Jorge Llaca Buznego successfully defended his thesis "Ficción e Historia en Alejo Carpentier: Entre la Desfiguración Autobiográfica y las Derivas de la Crítica."

"Fiction and History in Alejo Carpentier"

This dissertation examines the historical fiction of Alejo Carpentier through the epistemological perspectives of modernity and postmodernity on history and historiography. The corpus of this research focuses on El reino de este mundo, El siglo de las luces, El arpa y la sombra and “Los advertidos”. These works identify and represent different novelistic cycles of the author and are studied through a textual analysis involving the theory of narrative, discourse analysis, the genre of the historical novel, the baroque and the marvelous real as cultural theories, and the philosophy of history.


This dissertation posits that the carpenterian historical novel, through circles, recurrences and repetitions of history, questions modernity and its way of interpreting the past, that is, the modern historiography influenced by Hegel’s dialectical view of progress. In the first Chapter, Buznego argues that Carpentier, after the triumph of the Cuban Revolution, constructs a communist past in his autobiographical writings, masking his personal trajectory as a right-wing activist. Chapters II, III and IV interrogate the author’s historical fiction in relation to the philosophies of Oswald Spengler, Giambattista Vico and Friedrich Nietzsche, as well as the baroque, and the genre of the historical novel.


Chapter II analyzes El reino de este mundo in relation to Spengler’s philosophy, the circularity of history and the Greco-Roman notion of cultural organic cycles. Chapter III evaluates El siglo de las luces in correspondence to Vico’s philosophy, the idea of the historical regression and its spiral laws of eternal return.
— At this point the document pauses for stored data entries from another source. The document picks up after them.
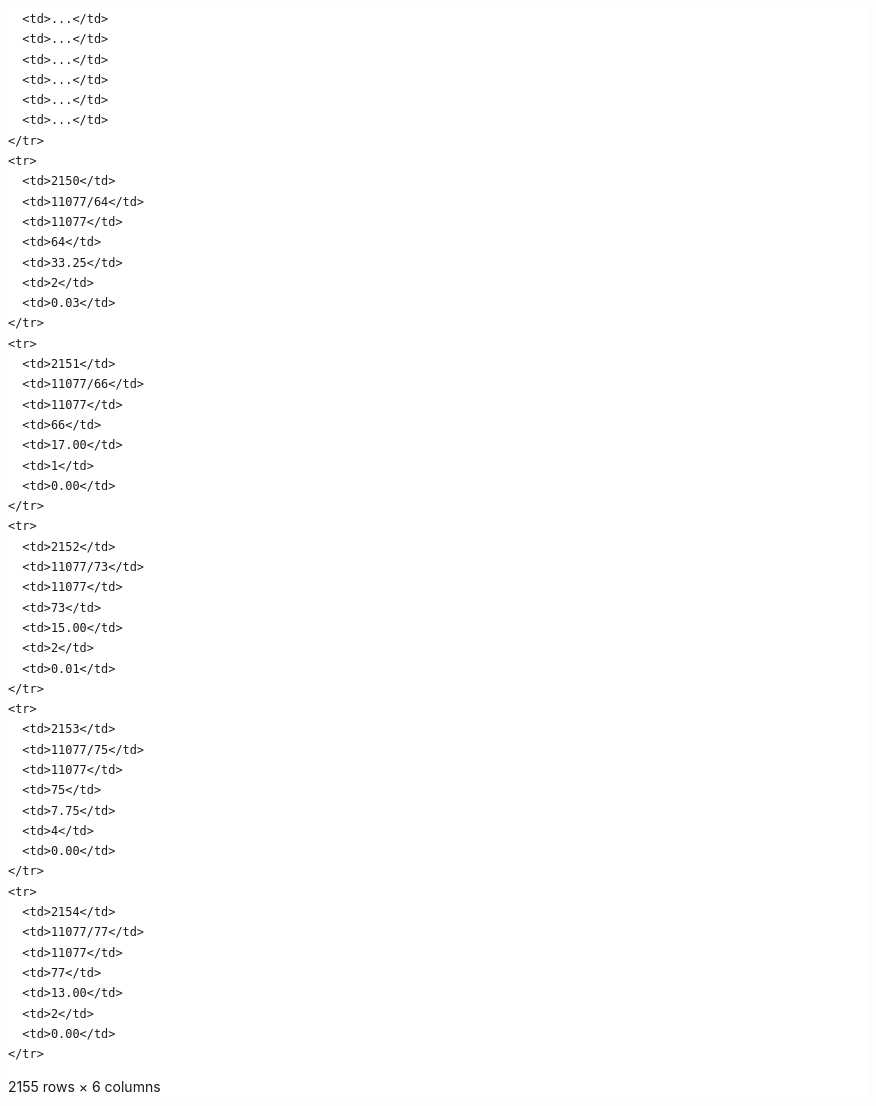       <td>...</td>
      <td>...</td>
      <td>...</td>
      <td>...</td>
      <td>...</td>
      <td>...</td>
    </tr>
    <tr>
      <td>2150</td>
      <td>11077/64</td>
      <td>11077</td>
      <td>64</td>
      <td>33.25</td>
      <td>2</td>
      <td>0.03</td>
    </tr>
    <tr>
      <td>2151</td>
      <td>11077/66</td>
      <td>11077</td>
      <td>66</td>
      <td>17.00</td>
      <td>1</td>
      <td>0.00</td>
    </tr>
    <tr>
      <td>2152</td>
      <td>11077/73</td>
      <td>11077</td>
      <td>73</td>
      <td>15.00</td>
      <td>2</td>
      <td>0.01</td>
    </tr>
    <tr>
      <td>2153</td>
      <td>11077/75</td>
      <td>11077</td>
      <td>75</td>
      <td>7.75</td>
      <td>4</td>
      <td>0.00</td>
    </tr>
    <tr>
      <td>2154</td>
      <td>11077/77</td>
      <td>11077</td>
      <td>77</td>
      <td>13.00</td>
      <td>2</td>
      <td>0.00</td>
    </tr>
  </tbody>
</table>
<p>2155 rows × 6 columns</p>
</div>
Chapter IV examines El arpa y la sombra in connection with Nietzsche’s philosophy and the values of postmodernism such as skepticism, parody and historiographic revisionism. Finally, this chapter explores “Los advertidos” in relation to Spengler’s cosmic cycles. This research is the first to explore Carpentier’s political identity and to show how the official discourse surrounding his image in Cuba, which portrays the writer as a left-wing and revolutionary intellectual, impacts on his critical reception. In addition, this research is also the first to address the author’s works through the prism of the evolution of the genre of the historical fiction. This investigation concludes that the rebellious attitude of the carpenterian novel towards modernity also reveals the evolution of the traditional historical novel towards a postmodern aesthetics, and to Latin America’s new historical novel. In other words, the carpenterian novel is the starting point that explains how the historical novel of the Latin American Boom reaches the so-called Post-boom.